RFR: 8170896: TEST_BUG: java/rmi/server/Unreferenced/leaseCheckInterval/LeaseCheckInterval.java failed with unreferenced() not invoked after 20.0 seconds [v5]

Tue Jan 27 23:53:23 UTC 2026

On Thu, 22 Jan 2026 11:05:06 GMT, Jaikiran Pai <jpai at openjdk.org> wrote:

>> Can I please get a review of this test-only change which addresses intermittent failures in `java/rmi/server/Unreferenced/leaseCheckInterval/LeaseCheckInterval.java`?
>> 
>> The `@summary` in that test's test definition about what this test does:
>> 
>>>  @summary When the "java.rmi.dgc.leaseValue" system property is set to a
>>>  value much lower than its default (10 minutes), then the server-side
>>>  user-visible detection of DGC lease expiration-- in the form of
>>>  Unreferenced.unreferenced() invocations and possibly even local garbage
>>>  collection (including weak reference notification, finalization, etc.)--
>>>  may be delayed longer than expected.  While this is not a spec violation
>>>  (because there are no timeliness guarantees for any of these garbage
>>>  collection-related events), the user might expect that an unreferenced()
>>>  invocation for an object whose last client has terminated abnormally
>>>  should occur on relatively the same time order as the lease value
>>>  granted.
>> 
>> In its current form, the test uses a lease expiry of 10 seconds, launches a trivial `java` application which looks up the bound object from the registry and then terminates itself. After launching that trivial java application, the test then waits for 20 seconds, expecting that the `Unreferenced.unreferenced()` callback (upon lease expiry of 10 seconds) will be called within those 20 seconds. This wait intermittently fails because the `Unreferenced.unreferenced()` doesn't get called within those 20 seconds. 
>> 
>> Experiments show that the reason for these intermittent failures is due to the `SelfTerminator` application which does the registry lookup (and which involves connection establishment and communication over a socket) can sometimes take several seconds (5 or more for example). That effectively means that by the time this `SelfTerminator` starts its termination after the lookup, it's already several seconds into the "wait()" in the test.
>> 
>> The commit in this PR cleans up the test to more accurately track the duration of how long it took between the lease expiry and the `Unreferenced.unreferenced()` callback to be invoked. Additionally, just to make the test more robust, the maximum expected duration has been increased to 60 seconds instead of 20 seconds. Given the text in the test's summary, I think this increase is still within the expectations of how long it takes for the callback to be invoked after the client has exited abnormally.
>> 
>> The test continue...
>
> Jaikiran Pai has updated the pull request with a new target base due to a merge or a rebase. The incremental webrev excludes the unrelated changes brought in by the merge/rebase. The pull request contains seven additional commits since the last revision:
> 
>  - merge latest from master branch
>  - merge latest from master branch
>  - Mark's suggestion - move the duration check to separate method
>  - merge latest from master branch
>  - Mark's review - use CountDownLatch
>  - merge latest from master branch
>  - 8170896: TEST_BUG: java/rmi/server/Unreferenced/leaseCheckInterval/LeaseCheckInterval.java failed with unreferenced() not invoked after 20.0 seconds

Thanks everybody for working on cleaning up this old test. The current state is a significant simplification from the earlier version. It seems like it's also a lot more reliable, though only time will tell! :-) I think there is a way to simplify the test further and to narrow the timing window.

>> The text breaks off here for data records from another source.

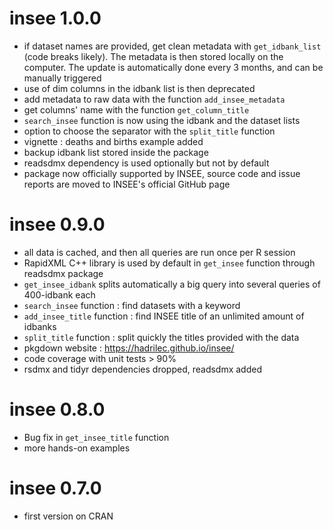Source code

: # insee 1.0.0

* if dataset names are provided, get clean metadata with `get_idbank_list` (code breaks likely). The metadata is then stored locally on the computer. The update is automatically done every 3 months, and can be manually triggered
* use of dim columns in the idbank list is then deprecated
* add metadata to raw data with the function `add_insee_metadata`
* get columns' name with the function `get_column_title`
* `search_insee` function is now using the idbank and the dataset lists
* option to choose the separator with the `split_title` function
* vignette : deaths and births example added
* backup idbank list stored inside the package
* readsdmx dependency is used optionally but not by default
* package now officially supported by INSEE, source code and issue reports are moved to INSEE's official GitHub page

# insee 0.9.0

* all data is cached, and then all queries are run once per R session
* RapidXML C++ library is used by default in `get_insee` function through readsdmx package
* `get_insee_idbank` splits automatically a big query into several queries of 400-idbank each
* `search_insee` function : find datasets with a keyword
* `add_insee_title` function : find INSEE title of an unlimited amount of idbanks
* `split_title` function : split quickly the titles provided with the data
* pkgdown website : https://hadrilec.github.io/insee/
* code coverage with unit tests > 90%
* rsdmx and tidyr dependencies dropped, readsdmx added

# insee 0.8.0

* Bug fix in `get_insee_title` function
* more hands-on examples 

# insee 0.7.0

* first version on CRAN

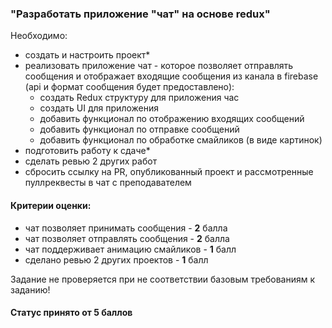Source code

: ### "Разработать приложение "чат" на основе redux"

Необходимо:

- создать и настроить проект\*
- реализовать приложение чат - которое позволяет отправлять сообщения и отображает входящие сообщения из канала в firebase (api и формат сообщения будет предоставлено):
  - создать Redux структуру для приложения час
  - создать UI для приложения
  - добавить функционал по отображению входящих сообщений
  - добавить функционал по отправке сообщений
  - добавить функционал по обработке смайликов (в виде картинок)
- подготовить работу к сдаче\*
- сделать ревью 2 других работ
- сбросить ссылку на PR, опубликованный проект и рассмотренные пуллреквесты в чат с преподавателем

#### Критерии оценки:

- чат позволяет принимать сообщения - **2** балла
- чат позволяет отправлять сообщения - **2** балла
- чат поддерживает анимацию смайликов - **1** балл
- сделано ревью 2 других проектов - **1** балл

Задание не проверяется при не соответствии базовым требованиям к заданию!

#### Статус принято от 5 баллов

The test forks a subprocess that runs the SelfTerminator program. This obtains a remote ref, causing the parent JVM to create a DGC lease. The subprocess then halts, which stops the JVM without relinquishing the DGC lease. Thus the parent has a lease that nobody will ever renew or cancel, creating the conditions for the lease to time out.

The observation is that the timeout logic is entirely within the parent JVM. The child's role is simply to obtain a lease and halt immediately. The parent JVM could be changed to call JavaVM.waitFor() to await the child's termination and to obtain a timestamp. This would remove the need to create a temporary file into which the child writes a timestamp from which the parent reads the timestamp. In addition, waitFor() allows the parent to check the child's exit status and signal an error if the status is nonzero.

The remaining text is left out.